The current severance agreements and change of control severance agreements contain, and the new agreements will contain, confidentiality, non-competition, non-solicitation and release provisions.
Severance and Change of Control Benefits under Equity, Incentive Compensation and Retirement Plans
Our executive officers (including all of our named executive officers) are also entitled to certain severance and change of control severance benefits under the terms of our equity, deferred compensation, cash-based long-term incentive plans, and pension plan and excess pension plan.
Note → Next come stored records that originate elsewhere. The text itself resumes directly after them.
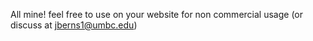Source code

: All mine! feel free to use on your website for non commercial usage (or discuss at jberns1@umbc.edu)
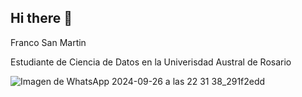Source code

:## Hi there 👋

Franco San Martin 

Estudiante de Ciencia de Datos en la Univerisdad Austral de Rosario

![Imagen de WhatsApp 2024-09-26 a las 22 31 38_291f2edd](https://github.com/user-attachments/assets/d0047509-c9e6-4249-951a-c4fcddbeda0d)

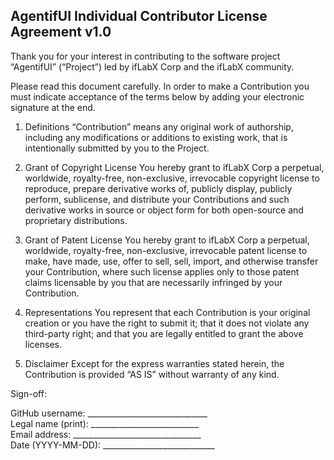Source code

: AgentifUI Individual Contributor License Agreement v1.0
-------------------------------------------------------

Thank you for your interest in contributing to the software project
“AgentifUI” (“Project”) led by ifLabX Corp and the ifLabX community.

Please read this document carefully. In order to make a Contribution you
must indicate acceptance of the terms below by adding your electronic
signature at the end.

1. Definitions
   “Contribution” means any original work of authorship, including any
   modifications or additions to existing work, that is intentionally
   submitted by you to the Project.

2. Grant of Copyright License
   You hereby grant to ifLabX Corp a perpetual, worldwide, royalty-free,
   non-exclusive, irrevocable copyright license to reproduce, prepare
   derivative works of, publicly display, publicly perform, sublicense,
   and distribute your Contributions and such derivative works in source
   or object form for both open-source and proprietary distributions.

3. Grant of Patent License
   You hereby grant to ifLabX Corp a perpetual, worldwide, royalty-free,
   non-exclusive, irrevocable patent license to make, have made, use,
   offer to sell, sell, import, and otherwise transfer your Contribution,
   where such license applies only to those patent claims licensable by
   you that are necessarily infringed by your Contribution.

4. Representations
   You represent that each Contribution is your original creation or you
   have the right to submit it; that it does not violate any third-party
   right; and that you are legally entitled to grant the above licenses.

5. Disclaimer
   Except for the express warranties stated herein, the Contribution is
   provided “AS IS” without warranty of any kind.

Sign-off:

GitHub username: ______________________________  
Legal name (print): ___________________________  
Email address: ________________________________  
Date (YYYY-MM-DD): ____________________________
Specifically, (i) our previous equity plans provide for continued vesting of equity awards during the relevant severance period and for accelerated vesting of outstanding equity awards upon a change of control (single-trigger), (ii) our current equity plan provides for accelerated vesting of outstanding equity awards upon a change of control (single-trigger), but does not provide for continued vesting during the severance period, (iii) upon a change of control, all deferred compensation amounts and all amounts previously earned but not paid under our cash-based long-term incentive plan are paid to the executive and (iv) upon a change of control, accrued benefits under our excess pension plan are immediately paid.
The estimated payments and benefits that would be provided to each named executive officer as the result of involuntary termination without cause or the occurrence of a change of control are set forth in the table below. Calculations for this table are based on the following assumptions: (i) the triggering event took place on December 29, 2006 and (ii) the per share price of our common stock is $51.06, the closing price on December 29, 2006.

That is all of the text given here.